*** EXTRACTED MATERIAL Section Begins ***

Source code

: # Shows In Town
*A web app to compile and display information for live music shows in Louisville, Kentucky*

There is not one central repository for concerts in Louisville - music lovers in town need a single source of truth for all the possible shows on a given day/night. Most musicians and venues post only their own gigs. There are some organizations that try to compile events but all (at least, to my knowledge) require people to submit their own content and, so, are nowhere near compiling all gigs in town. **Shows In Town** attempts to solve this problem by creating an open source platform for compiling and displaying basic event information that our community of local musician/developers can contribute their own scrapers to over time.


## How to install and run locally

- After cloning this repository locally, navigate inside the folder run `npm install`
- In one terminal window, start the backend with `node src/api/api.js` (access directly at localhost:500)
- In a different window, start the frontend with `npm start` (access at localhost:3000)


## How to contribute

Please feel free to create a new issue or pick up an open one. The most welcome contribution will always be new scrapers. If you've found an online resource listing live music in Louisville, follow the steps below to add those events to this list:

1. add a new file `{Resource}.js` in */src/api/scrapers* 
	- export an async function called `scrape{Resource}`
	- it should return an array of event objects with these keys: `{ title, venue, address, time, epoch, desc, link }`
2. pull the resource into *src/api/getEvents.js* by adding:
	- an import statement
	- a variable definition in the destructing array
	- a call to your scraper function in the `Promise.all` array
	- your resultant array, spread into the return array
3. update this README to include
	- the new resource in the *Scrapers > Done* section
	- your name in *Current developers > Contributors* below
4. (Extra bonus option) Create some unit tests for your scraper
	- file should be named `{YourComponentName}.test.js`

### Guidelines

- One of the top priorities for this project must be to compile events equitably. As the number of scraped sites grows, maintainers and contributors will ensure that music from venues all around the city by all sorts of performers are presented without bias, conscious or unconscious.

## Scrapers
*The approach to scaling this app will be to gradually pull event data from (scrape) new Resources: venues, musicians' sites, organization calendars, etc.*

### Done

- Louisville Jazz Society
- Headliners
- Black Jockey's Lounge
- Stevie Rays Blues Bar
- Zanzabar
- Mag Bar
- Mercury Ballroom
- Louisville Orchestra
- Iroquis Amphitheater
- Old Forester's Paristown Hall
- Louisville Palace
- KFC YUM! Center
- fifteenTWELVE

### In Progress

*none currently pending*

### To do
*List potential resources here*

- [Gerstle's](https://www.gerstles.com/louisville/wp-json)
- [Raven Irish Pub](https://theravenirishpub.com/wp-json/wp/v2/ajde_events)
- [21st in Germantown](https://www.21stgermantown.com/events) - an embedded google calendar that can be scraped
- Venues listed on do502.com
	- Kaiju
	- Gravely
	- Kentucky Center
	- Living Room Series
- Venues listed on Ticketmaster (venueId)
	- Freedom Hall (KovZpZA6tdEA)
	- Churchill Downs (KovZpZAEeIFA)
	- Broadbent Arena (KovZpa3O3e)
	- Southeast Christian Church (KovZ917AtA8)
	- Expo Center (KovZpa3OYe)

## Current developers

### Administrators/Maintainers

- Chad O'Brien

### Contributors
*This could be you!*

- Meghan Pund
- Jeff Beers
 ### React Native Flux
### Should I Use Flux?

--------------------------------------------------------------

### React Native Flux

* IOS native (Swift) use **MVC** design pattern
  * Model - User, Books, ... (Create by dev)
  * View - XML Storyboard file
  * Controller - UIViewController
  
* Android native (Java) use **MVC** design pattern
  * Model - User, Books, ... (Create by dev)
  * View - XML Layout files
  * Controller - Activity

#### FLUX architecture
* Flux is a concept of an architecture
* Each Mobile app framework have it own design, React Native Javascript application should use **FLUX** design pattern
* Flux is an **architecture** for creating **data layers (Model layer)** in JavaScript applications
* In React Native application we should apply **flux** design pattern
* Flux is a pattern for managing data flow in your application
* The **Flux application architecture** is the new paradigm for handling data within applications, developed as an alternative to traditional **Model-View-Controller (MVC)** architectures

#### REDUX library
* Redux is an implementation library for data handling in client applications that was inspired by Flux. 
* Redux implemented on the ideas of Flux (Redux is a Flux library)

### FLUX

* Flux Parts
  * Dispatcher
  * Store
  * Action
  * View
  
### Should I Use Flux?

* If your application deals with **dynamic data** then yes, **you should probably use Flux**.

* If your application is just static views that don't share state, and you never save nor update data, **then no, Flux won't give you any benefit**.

*** EXTRACTED MATERIAL Section Ends ***

| YOUR ASSIGNMENT |
Word for word, restate the data above from its first line down to and including the line with "- After cloning".

| ANSWER TO THE EXERCISE |
Source code

: # Shows In Town
*A web app to compile and display information for live music shows in Louisville, Kentucky*

There is not one central repository for concerts in Louisville - music lovers in town need a single source of truth for all the possible shows on a given day/night. Most musicians and venues post only their own gigs. There are some organizations that try to compile events but all (at least, to my knowledge) require people to submit their own content and, so, are nowhere near compiling all gigs in town. **Shows In Town** attempts to solve this problem by creating an open source platform for compiling and displaying basic event information that our community of local musician/developers can contribute their own scrapers to over time.


## How to install and run locally

- After cloning this repository locally, navigate inside the folder run `npm install`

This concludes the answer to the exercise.